ENTRIES PROVIDED:
---

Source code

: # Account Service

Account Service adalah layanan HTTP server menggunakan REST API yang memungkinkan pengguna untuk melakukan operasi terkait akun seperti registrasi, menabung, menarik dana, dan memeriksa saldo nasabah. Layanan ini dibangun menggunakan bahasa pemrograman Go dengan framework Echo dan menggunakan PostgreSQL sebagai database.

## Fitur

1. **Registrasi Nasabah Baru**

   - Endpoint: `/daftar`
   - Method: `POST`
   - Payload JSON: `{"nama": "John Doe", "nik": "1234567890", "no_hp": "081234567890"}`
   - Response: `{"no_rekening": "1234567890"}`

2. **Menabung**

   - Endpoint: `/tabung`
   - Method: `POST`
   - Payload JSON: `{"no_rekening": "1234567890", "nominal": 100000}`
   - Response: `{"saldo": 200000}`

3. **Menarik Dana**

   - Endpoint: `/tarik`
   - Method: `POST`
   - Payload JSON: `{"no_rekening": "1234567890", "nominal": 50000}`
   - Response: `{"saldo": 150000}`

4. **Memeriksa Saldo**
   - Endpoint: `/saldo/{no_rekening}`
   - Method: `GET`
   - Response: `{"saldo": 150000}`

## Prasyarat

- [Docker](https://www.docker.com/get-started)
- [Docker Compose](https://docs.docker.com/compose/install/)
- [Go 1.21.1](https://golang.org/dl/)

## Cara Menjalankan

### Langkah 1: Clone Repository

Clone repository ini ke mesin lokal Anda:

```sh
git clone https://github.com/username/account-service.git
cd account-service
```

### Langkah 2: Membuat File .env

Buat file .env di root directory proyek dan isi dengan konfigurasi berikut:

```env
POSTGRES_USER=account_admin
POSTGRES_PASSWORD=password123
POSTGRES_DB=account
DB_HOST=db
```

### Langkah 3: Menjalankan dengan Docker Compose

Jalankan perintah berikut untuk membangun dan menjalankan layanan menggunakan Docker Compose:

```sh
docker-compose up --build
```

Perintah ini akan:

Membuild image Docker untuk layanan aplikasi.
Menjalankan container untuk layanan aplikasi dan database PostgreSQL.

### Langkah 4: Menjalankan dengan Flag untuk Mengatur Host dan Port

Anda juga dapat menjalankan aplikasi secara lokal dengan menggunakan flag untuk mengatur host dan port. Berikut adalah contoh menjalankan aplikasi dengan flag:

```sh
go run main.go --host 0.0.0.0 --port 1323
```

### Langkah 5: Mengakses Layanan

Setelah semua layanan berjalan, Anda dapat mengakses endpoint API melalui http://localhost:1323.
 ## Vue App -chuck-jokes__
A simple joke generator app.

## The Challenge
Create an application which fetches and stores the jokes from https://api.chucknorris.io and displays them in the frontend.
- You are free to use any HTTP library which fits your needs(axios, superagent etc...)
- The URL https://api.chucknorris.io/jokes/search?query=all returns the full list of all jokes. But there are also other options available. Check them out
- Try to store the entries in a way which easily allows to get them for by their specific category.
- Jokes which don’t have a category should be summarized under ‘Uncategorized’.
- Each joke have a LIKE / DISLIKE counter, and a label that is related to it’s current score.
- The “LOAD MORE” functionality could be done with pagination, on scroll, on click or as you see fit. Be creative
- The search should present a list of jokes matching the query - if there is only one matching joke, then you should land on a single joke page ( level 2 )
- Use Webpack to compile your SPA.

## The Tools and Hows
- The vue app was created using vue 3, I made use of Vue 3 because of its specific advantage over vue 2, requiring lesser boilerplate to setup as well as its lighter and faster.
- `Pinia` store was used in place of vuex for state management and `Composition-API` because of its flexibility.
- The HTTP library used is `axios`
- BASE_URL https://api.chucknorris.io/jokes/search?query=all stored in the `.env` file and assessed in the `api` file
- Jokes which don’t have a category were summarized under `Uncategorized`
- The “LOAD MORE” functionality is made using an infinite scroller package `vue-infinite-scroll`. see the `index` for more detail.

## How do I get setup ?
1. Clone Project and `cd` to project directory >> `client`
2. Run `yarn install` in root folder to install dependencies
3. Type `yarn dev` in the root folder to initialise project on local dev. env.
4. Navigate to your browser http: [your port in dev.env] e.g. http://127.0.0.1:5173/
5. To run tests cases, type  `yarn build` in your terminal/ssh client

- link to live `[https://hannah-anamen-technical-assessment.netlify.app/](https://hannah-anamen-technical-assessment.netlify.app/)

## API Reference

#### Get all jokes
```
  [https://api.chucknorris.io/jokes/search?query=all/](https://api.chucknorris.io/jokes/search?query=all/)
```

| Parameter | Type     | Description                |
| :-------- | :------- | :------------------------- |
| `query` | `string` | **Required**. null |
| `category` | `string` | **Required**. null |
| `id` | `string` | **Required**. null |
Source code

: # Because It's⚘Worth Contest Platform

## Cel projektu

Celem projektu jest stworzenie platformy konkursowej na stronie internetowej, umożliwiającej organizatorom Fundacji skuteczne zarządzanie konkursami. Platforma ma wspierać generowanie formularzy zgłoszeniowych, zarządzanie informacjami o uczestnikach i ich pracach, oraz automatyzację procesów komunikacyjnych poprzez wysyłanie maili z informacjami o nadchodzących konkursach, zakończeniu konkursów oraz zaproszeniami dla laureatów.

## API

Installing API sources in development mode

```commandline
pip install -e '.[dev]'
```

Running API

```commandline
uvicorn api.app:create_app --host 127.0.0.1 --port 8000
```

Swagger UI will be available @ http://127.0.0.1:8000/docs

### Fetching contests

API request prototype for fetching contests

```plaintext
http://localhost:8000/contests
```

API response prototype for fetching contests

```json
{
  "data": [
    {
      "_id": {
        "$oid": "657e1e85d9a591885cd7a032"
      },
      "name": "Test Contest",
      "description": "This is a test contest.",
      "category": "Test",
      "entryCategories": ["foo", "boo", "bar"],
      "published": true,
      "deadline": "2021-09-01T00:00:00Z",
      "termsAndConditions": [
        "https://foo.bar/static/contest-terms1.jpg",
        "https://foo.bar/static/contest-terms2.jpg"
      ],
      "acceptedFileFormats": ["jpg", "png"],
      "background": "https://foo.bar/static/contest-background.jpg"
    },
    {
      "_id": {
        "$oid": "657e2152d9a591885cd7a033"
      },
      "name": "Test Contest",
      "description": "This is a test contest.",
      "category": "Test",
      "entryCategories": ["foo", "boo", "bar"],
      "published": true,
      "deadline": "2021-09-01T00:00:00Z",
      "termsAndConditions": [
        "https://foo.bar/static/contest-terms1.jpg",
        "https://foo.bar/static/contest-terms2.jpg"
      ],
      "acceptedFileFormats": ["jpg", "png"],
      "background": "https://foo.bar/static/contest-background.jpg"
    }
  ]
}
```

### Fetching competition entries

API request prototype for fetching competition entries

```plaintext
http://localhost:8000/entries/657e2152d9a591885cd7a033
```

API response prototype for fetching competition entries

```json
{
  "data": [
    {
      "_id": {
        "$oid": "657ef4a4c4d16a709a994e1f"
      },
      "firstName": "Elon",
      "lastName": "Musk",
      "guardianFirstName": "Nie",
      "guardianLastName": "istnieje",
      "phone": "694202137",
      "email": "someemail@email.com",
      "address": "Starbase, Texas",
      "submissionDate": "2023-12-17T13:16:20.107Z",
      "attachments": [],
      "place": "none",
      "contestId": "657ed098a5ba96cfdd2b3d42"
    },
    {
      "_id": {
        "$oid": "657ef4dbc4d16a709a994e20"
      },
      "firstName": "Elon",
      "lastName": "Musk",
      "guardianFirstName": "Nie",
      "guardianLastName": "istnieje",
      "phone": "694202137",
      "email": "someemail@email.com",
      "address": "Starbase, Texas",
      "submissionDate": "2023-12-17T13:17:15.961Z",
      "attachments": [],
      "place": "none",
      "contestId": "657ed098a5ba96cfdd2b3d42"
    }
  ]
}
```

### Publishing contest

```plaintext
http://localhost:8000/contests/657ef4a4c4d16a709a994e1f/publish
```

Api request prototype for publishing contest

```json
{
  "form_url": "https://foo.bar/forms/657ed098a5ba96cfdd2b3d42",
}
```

---

WORK REQUEST:
In the listing above, locate each line with "yarn" and copy it.

SOLUTION TO THE EXERCISE:
2. Run `yarn install` in root folder to install dependencies
3. Type `yarn dev` in the root folder to initialise project on local dev. env.
5. To run tests cases, type  `yarn build` in your terminal/ssh client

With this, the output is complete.